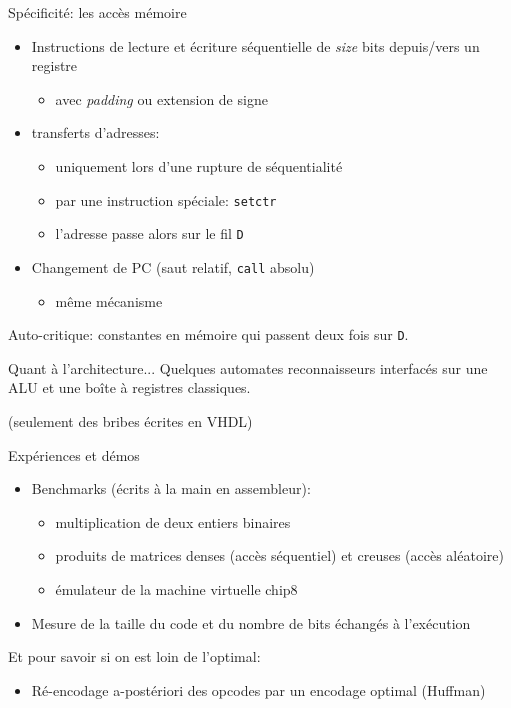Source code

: \documentclass[slidetop,11pt,table]{beamer}
\begin{document}
\begin{frame}{Spécificité: les accès mémoire}
  \begin{itemize}
  \item Instructions de lecture et écriture séquentielle de
    \emph{size} bits depuis/vers un registre
  \begin{itemize}
  \item avec \emph{padding} ou extension de signe
  \end{itemize}
  
\item transferts d'adresses:
  \begin{itemize}
  \item uniquement lors d'une rupture de séquentialité
  \item par une instruction spéciale: \texttt{setctr}
  \item l'adresse passe alors sur le fil \texttt{D} 
  \end{itemize}
\item Changement de PC (saut relatif, \texttt{call} absolu)
  \begin{itemize}
  \item même mécanisme
  \end{itemize}
\end{itemize}
Auto-critique: constantes en mémoire qui passent deux fois sur \texttt{D}.
\end{frame}



\begin{frame}{Quant à l'architecture...}
  Quelques automates reconnaisseurs interfacés sur une ALU et une boîte à registres classiques. 
  
  (seulement des bribes écrites en VHDL)

\end{frame}



\begin{frame}{Expériences et démos}
  \begin{itemize}
  \item Benchmarks (écrits à la main en assembleur):
    \begin{itemize}
    \item multiplication de deux entiers binaires
    \item produits de matrices denses (accès séquentiel) et creuses (accès aléatoire)
    \item émulateur de la machine virtuelle chip8
    \end{itemize}
  \item Mesure de la taille du code et du nombre de bits échangés à l'exécution
  \end{itemize}

  Et pour savoir si on est loin de l'optimal:
  \begin{itemize}
  \item Ré-encodage a-postériori des opcodes par un encodage
    optimal (Huffman)
  \end{itemize}

\end{frame}
\end{document}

○ ○ ○

Print the whole listing exactly. No pictures belong in the copy.

Source code

: \documentclass[slidetop,11pt,table]{beamer}
\begin{document}
\begin{frame}{Spécificité: les accès mémoire}
  \begin{itemize}
  \item Instructions de lecture et écriture séquentielle de
    \emph{size} bits depuis/vers un registre
  \begin{itemize}
  \item avec \emph{padding} ou extension de signe
  \end{itemize}
  
\item transferts d'adresses:
  \begin{itemize}
  \item uniquement lors d'une rupture de séquentialité
  \item par une instruction spéciale: \texttt{setctr}
  \item l'adresse passe alors sur le fil \texttt{D} 
  \end{itemize}
\item Changement de PC (saut relatif, \texttt{call} absolu)
  \begin{itemize}
  \item même mécanisme
  \end{itemize}
\end{itemize}
Auto-critique: constantes en mémoire qui passent deux fois sur \texttt{D}.
\end{frame}



\begin{frame}{Quant à l'architecture...}
  Quelques automates reconnaisseurs interfacés sur une ALU et une boîte à registres classiques. 
  
  (seulement des bribes écrites en VHDL)

\end{frame}



\begin{frame}{Expériences et démos}
  \begin{itemize}
  \item Benchmarks (écrits à la main en assembleur):
    \begin{itemize}
    \item multiplication de deux entiers binaires
    \item produits de matrices denses (accès séquentiel) et creuses (accès aléatoire)
    \item émulateur de la machine virtuelle chip8
    \end{itemize}
  \item Mesure de la taille du code et du nombre de bits échangés à l'exécution
  \end{itemize}

  Et pour savoir si on est loin de l'optimal:
  \begin{itemize}
  \item Ré-encodage a-postériori des opcodes par un encodage
    optimal (Huffman)
  \end{itemize}

\end{frame}
\end{document}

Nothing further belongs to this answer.